Wednesday, May 11, 2011

Microsoft's Desperate Acquisition of Skype...

When news broke yesterday that Microsoft is acquiring Skype for $8.5 billion, the business and technology communities were all abuzz. It's certainly gigantic news in the industry, but how much will it really matter?

The prevailing wisdom, not to mention Microsoft's great hope, is that the acquisition will "increase the accessibility of real-time video and voice communications, bringing benefits to both consumers and enterprise users and generating significant new business and revenue opportunities".

In plain English, they're hoping that Skype will finally give Microsoft a real foothold in telecommunications - something that they've been pursuing for the last decade but that has thus far evaded them.

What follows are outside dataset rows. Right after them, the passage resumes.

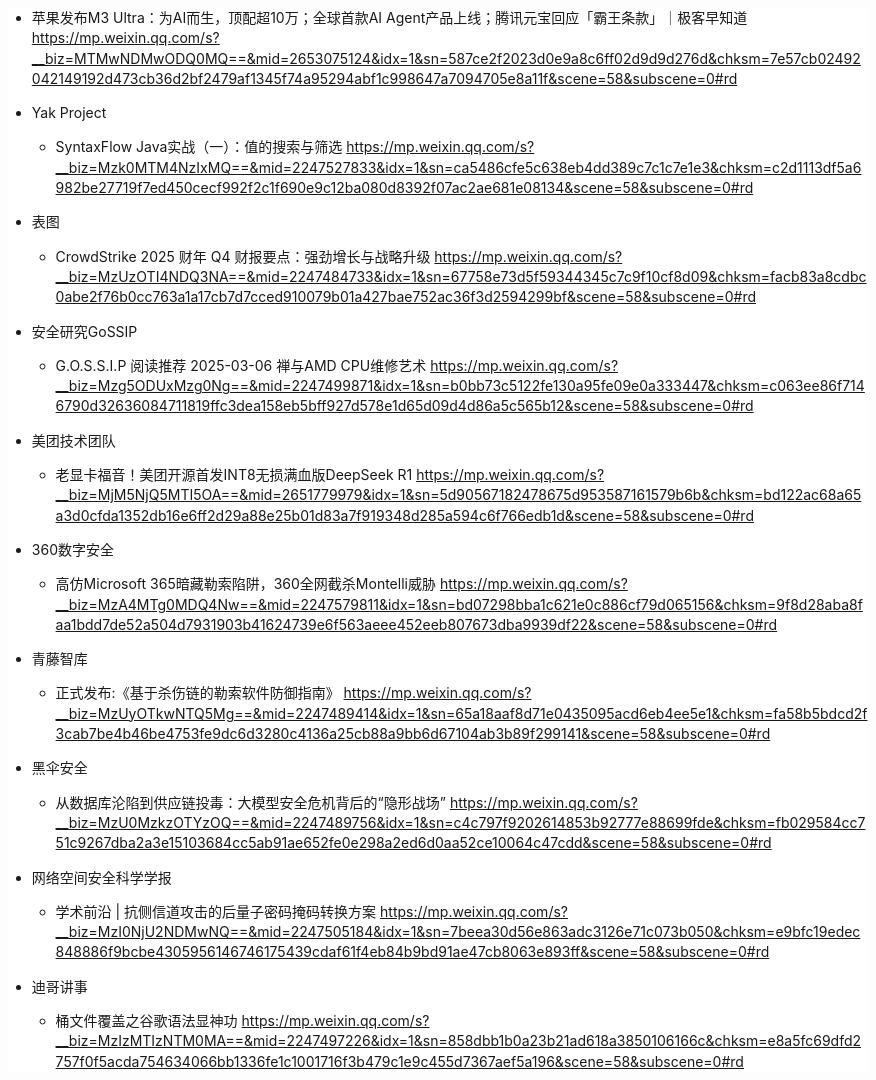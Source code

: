   - 苹果发布M3 Ultra：为AI而生，顶配超10万；全球首款AI Agent产品上线；腾讯元宝回应「霸王条款」｜极客早知道
https://mp.weixin.qq.com/s?__biz=MTMwNDMwODQ0MQ==&mid=2653075124&idx=1&sn=587ce2f2023d0e9a8c6ff02d9d9d276d&chksm=7e57cb02492042149192d473cb36d2bf2479af1345f74a95294abf1c998647a7094705e8a11f&scene=58&subscene=0#rd

- Yak Project
  - SyntaxFlow Java实战（一）：值的搜索与筛选
https://mp.weixin.qq.com/s?__biz=Mzk0MTM4NzIxMQ==&mid=2247527833&idx=1&sn=ca5486cfe5c638eb4dd389c7c1c7e1e3&chksm=c2d1113df5a6982be27719f7ed450cecf992f2c1f690e9c12ba080d8392f07ac2ae681e08134&scene=58&subscene=0#rd

- 表图
  - CrowdStrike 2025 财年 Q4 财报要点：强劲增长与战略升级
https://mp.weixin.qq.com/s?__biz=MzUzOTI4NDQ3NA==&mid=2247484733&idx=1&sn=67758e73d5f59344345c7c9f10cf8d09&chksm=facb83a8cdbc0abe2f76b0cc763a1a17cb7d7cced910079b01a427bae752ac36f3d2594299bf&scene=58&subscene=0#rd

- 安全研究GoSSIP
  - G.O.S.S.I.P 阅读推荐 2025-03-06 禅与AMD CPU维修艺术
https://mp.weixin.qq.com/s?__biz=Mzg5ODUxMzg0Ng==&mid=2247499871&idx=1&sn=b0bb73c5122fe130a95fe09e0a333447&chksm=c063ee86f7146790d32636084711819ffc3dea158eb5bff927d578e1d65d09d4d86a5c565b12&scene=58&subscene=0#rd

- 美团技术团队
  - 老显卡福音！美团开源首发INT8无损满血版DeepSeek R1
https://mp.weixin.qq.com/s?__biz=MjM5NjQ5MTI5OA==&mid=2651779979&idx=1&sn=5d90567182478675d953587161579b6b&chksm=bd122ac68a65a3d0cfda1352db16e6ff2d29a88e25b01d83a7f919348d285a594c6f766edb1d&scene=58&subscene=0#rd

- 360数字安全
  - 高仿Microsoft 365暗藏勒索陷阱，360全网截杀Montelli威胁
https://mp.weixin.qq.com/s?__biz=MzA4MTg0MDQ4Nw==&mid=2247579811&idx=1&sn=bd07298bba1c621e0c886cf79d065156&chksm=9f8d28aba8faa1bdd7de52a504d7931903b41624739e6f563aeee452eeb807673dba9939df22&scene=58&subscene=0#rd

- 青藤智库
  - 正式发布:《基于杀伤链的勒索软件防御指南》
https://mp.weixin.qq.com/s?__biz=MzUyOTkwNTQ5Mg==&mid=2247489414&idx=1&sn=65a18aaf8d71e0435095acd6eb4ee5e1&chksm=fa58b5bdcd2f3cab7be4b46be4753fe9dc6d3280c4136a25cb88a9bb6d67104ab3b89f299141&scene=58&subscene=0#rd

- 黑伞安全
  - 从数据库沦陷到供应链投毒：大模型安全危机背后的“隐形战场”
https://mp.weixin.qq.com/s?__biz=MzU0MzkzOTYzOQ==&mid=2247489756&idx=1&sn=c4c797f9202614853b92777e88699fde&chksm=fb029584cc751c9267dba2a3e15103684cc5ab91ae652fe0e298a2ed6d0aa52ce10064c47cdd&scene=58&subscene=0#rd

- 网络空间安全科学学报
  - 学术前沿 | 抗侧信道攻击的后量子密码掩码转换方案
https://mp.weixin.qq.com/s?__biz=MzI0NjU2NDMwNQ==&mid=2247505184&idx=1&sn=7beea30d56e863adc3126e71c073b050&chksm=e9bfc19edec848886f9bcbe4305956146746175439cdaf61f4eb84b9bd91ae47cb8063e893ff&scene=58&subscene=0#rd

- 迪哥讲事
  - 桶文件覆盖之谷歌语法显神功
https://mp.weixin.qq.com/s?__biz=MzIzMTIzNTM0MA==&mid=2247497226&idx=1&sn=858dbb1b0a23b21ad618a3850106166c&chksm=e8a5fc69dfd2757f0f5acda754634066bb1336fe1c1001716f3b479c1e9c455d7367aef5a196&scene=58&subscene=0#rd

My money's betting that their desired foothold will remain elusive. From a consumer perspective, it'll be a nice additional feature to be able to use Skype in conjunction with Microsoft Outlook or with XBox, but how much will that ultimately transform the telecom landscape, really? What Microsoft needs in order to gain that ever-precious foothold is to finally develop a mobile operating system that seriously rivals Android and the iPhone. Acquiring Skype is not a realistic substitute for that.

Meanwhile, the rumors circulating last week about Skype potentially being acquired by either Facebook or Google appear to have been leaked in order to drive up the price Microsoft would have to pay. Either that or else the rumors were legitimate and Microsoft swooped in at the last minute fully doubling what the others were offering. In either case, the end result is that Microsoft may have overpaid by several billion dollars.

That's too bad. For the average consumer, Skype would have made the most sense being integrated with Facebook, whose IM feature - which has unbelievably heavy usage - could have gotten a major jolt in one fell swoop.

When it's all said and done, Microsoft has indeed bought itself a pretty great stand-alone asset - even if its revenues are somewhat lacking. The only problem is that acquiring Skype probably won't accomplish the main goal that Microsoft is acquiring it for.